Oxford Annotated Bible

Oxford Annotated Bible
The 1973 edition of the New Oxford Annotated Bible, with the RSV text
The 2000 edition of the New Oxford Annotated Bible, with the NRSV text

The Oxford Annotated Bible (OAB) is a study Bible published by the Oxford University Press (OUP). The notes and the study material feature in-depth academic research from non-denominational perspectives, with contributors from mainline Protestant, Roman Catholic, and Jewish traditions.

The original OAB and the first edition of the New Oxford Annotated Bible (NOAB), edited by Herbert G. May and Bruce Metzger, were based on the Revised Standard Version (RSV) of the Bible. After the release of the New Revised Standard Version (NRSV) of the Bible in 1989, OUP published a second edition of the NOAB based on that translation. The NRSV was also the basis of the third edition (2000), edited by Michael Coogan, which is considered to be much more ecumenical in approach. For example, it calls the Old Testament the "Hebrew Bible" out of consideration to Jewish readers. A fully revised Fourth Edition was released in May 2010.

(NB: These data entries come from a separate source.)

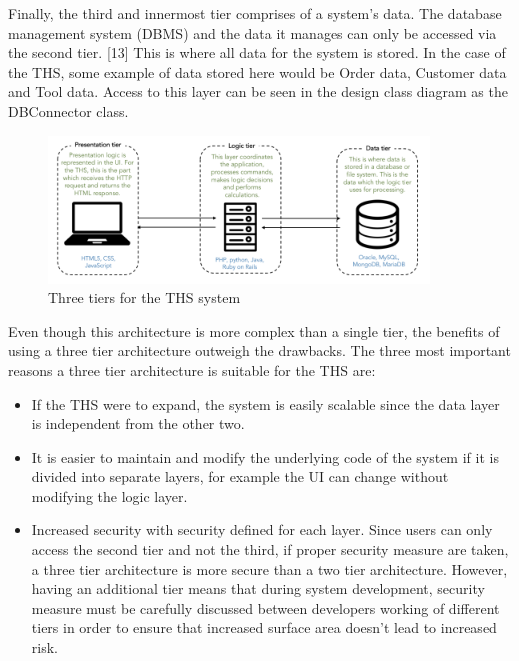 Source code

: \documentclass[fontsize=11pt]{extarticle}
\numberwithin{figure}{section} %
\numberwithin{table}{section}%
\begin{document}
Finally, the third and innermost tier comprises of a system's data. The
database management system (DBMS) and the data it manages can only be
accessed via the second tier. {[}13{]} This is where all data for the
system is stored. In the case of the THS, some example of data stored
here would be Order data, Customer data and Tool data. Access to this
layer can be seen in the design class diagram as the DBConnector class.

\begin{figure}[H]
      \centering
      \includegraphics[trim = 0 0 0 0, clip, width=0.9\textwidth]{TempImg/3TA.png}
      \caption{Three tiers for the THS system}
\end{figure}

Even though this architecture is more complex than a single tier, the
benefits of using a three tier architecture outweigh the drawbacks. The
three most important reasons a three tier architecture is suitable for
the THS are:

\begin{itemize}
  \item If the THS were to expand, the system is easily scalable since the data layer is independent from the other two.

  \item It is easier to maintain and modify the underlying code of the system if it is divided into separate layers, for example the UI can change without modifying the logic layer.

  \item Increased security with security defined for each layer. Since users can only access the second tier and not the third, if proper security measure are taken, a three tier architecture is more secure than a two tier architecture. However, having an additional tier means that during system development, security measure must be carefully discussed between developers working of different tiers in order to ensure that increased surface area doesn’t lead to increased risk. 

\end{itemize}
\end{document}
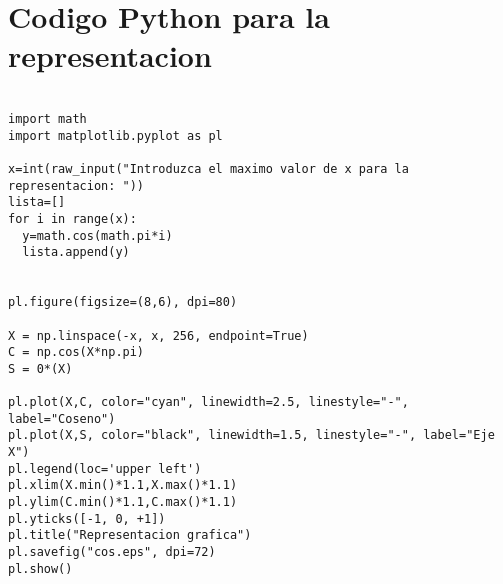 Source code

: \section{Codigo \textsf{Python} para la representacion}
\label{Apendice2:label}

\begin{center}
\begin{footnotesize}

\begin{verbatim}

import math
import matplotlib.pyplot as pl

x=int(raw_input("Introduzca el maximo valor de x para la representacion: "))
lista=[]
for i in range(x):
  y=math.cos(math.pi*i)
  lista.append(y)
  

pl.figure(figsize=(8,6), dpi=80)

X = np.linspace(-x, x, 256, endpoint=True)
C = np.cos(X*np.pi)
S = 0*(X)

pl.plot(X,C, color="cyan", linewidth=2.5, linestyle="-", label="Coseno")
pl.plot(X,S, color="black", linewidth=1.5, linestyle="-", label="Eje X")
pl.legend(loc='upper left')
pl.xlim(X.min()*1.1,X.max()*1.1)
pl.ylim(C.min()*1.1,C.max()*1.1)
pl.yticks([-1, 0, +1])
pl.title("Representacion grafica")
pl.savefig("cos.eps", dpi=72)
pl.show()
\end{verbatim}

\end{footnotesize}
\end{center}

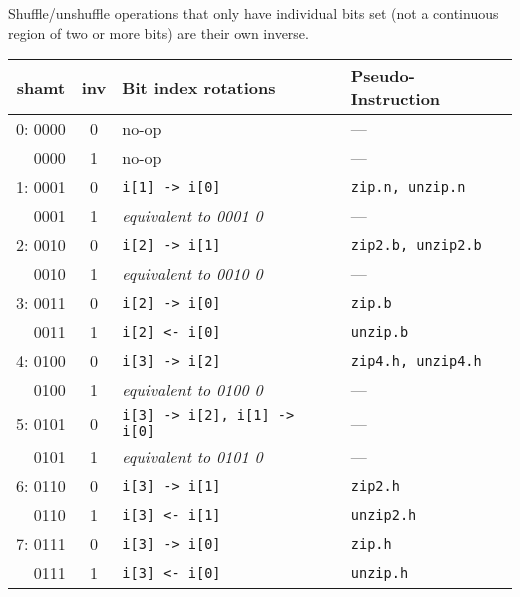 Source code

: Shuffle/unshuffle operations that only have individual bits set (not a continuous
region of two or more bits) are their own inverse.

\begin{table}[h]
\begin{small}
\begin{center}
\begin{tabular}{r c l l}
\multicolumn{1}{c}{shamt} &
\multicolumn{1}{c}{inv} &
Bit index rotations &
Pseudo-Instruction \\

\hline

 0: 0000 & 0 & no-op                            & ---                    \\
    0000 & 1 & no-op                            & ---                    \\
 1: 0001 & 0 & {\tt i[1] -> i[0]}               & {\tt zip.n, unzip.n}   \\
    0001 & 1 & {\it equivalent to 0001 0}       & ---                    \\
 2: 0010 & 0 & {\tt i[2] -> i[1]}               & {\tt zip2.b, unzip2.b} \\
    0010 & 1 & {\it equivalent to 0010 0}       & ---                    \\
 3: 0011 & 0 & {\tt i[2] -> i[0]}               & {\tt zip.b}            \\
    0011 & 1 & {\tt i[2] <- i[0]}               & {\tt unzip.b}          \\

\hline

 4: 0100 & 0 & {\tt i[3] -> i[2]}               & {\tt zip4.h, unzip4.h} \\
    0100 & 1 & {\it equivalent to 0100 0}       & ---                    \\
 5: 0101 & 0 & {\tt i[3] -> i[2], i[1] -> i[0]} & ---                    \\
    0101 & 1 & {\it equivalent to 0101 0}       & ---                    \\
 6: 0110 & 0 & {\tt i[3] -> i[1]}               & {\tt zip2.h}           \\
    0110 & 1 & {\tt i[3] <- i[1]}               & {\tt unzip2.h}         \\
 7: 0111 & 0 & {\tt i[3] -> i[0]}               & {\tt zip.h}            \\
    0111 & 1 & {\tt i[3] <- i[0]}               & {\tt unzip.h}          \\


\end{tabular}
\end{center}
\end{small}
\end{table}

Some editions of the Oxford Annotated Bible also include the apocryphal and deuterocanonical books used by the Roman Catholic Church and the Greek and Slavonic Orthodox Churches, as well as churches of the Anglican Communion (including The Episcopal Church); these editions are titled the "[New] Oxford Annotated Bible with the Apocrypha". The Apocryphal books are also available in a separate volume.

Some groups, including fundamentalist and evangelical Protestants as well as traditional Catholics object to some of the translation principles used by this Bible, such as the assertion that passages in the Old Testament traditionally seen as referring to Jesus do not do so, and the claim that 1 Corinthians 6 does not refer to Homosexuals. Another objection is raised to the OAB because the editors adhere to contemporary, scholarly views of Biblical criticism, and thus call into question the traditional authorship of some books.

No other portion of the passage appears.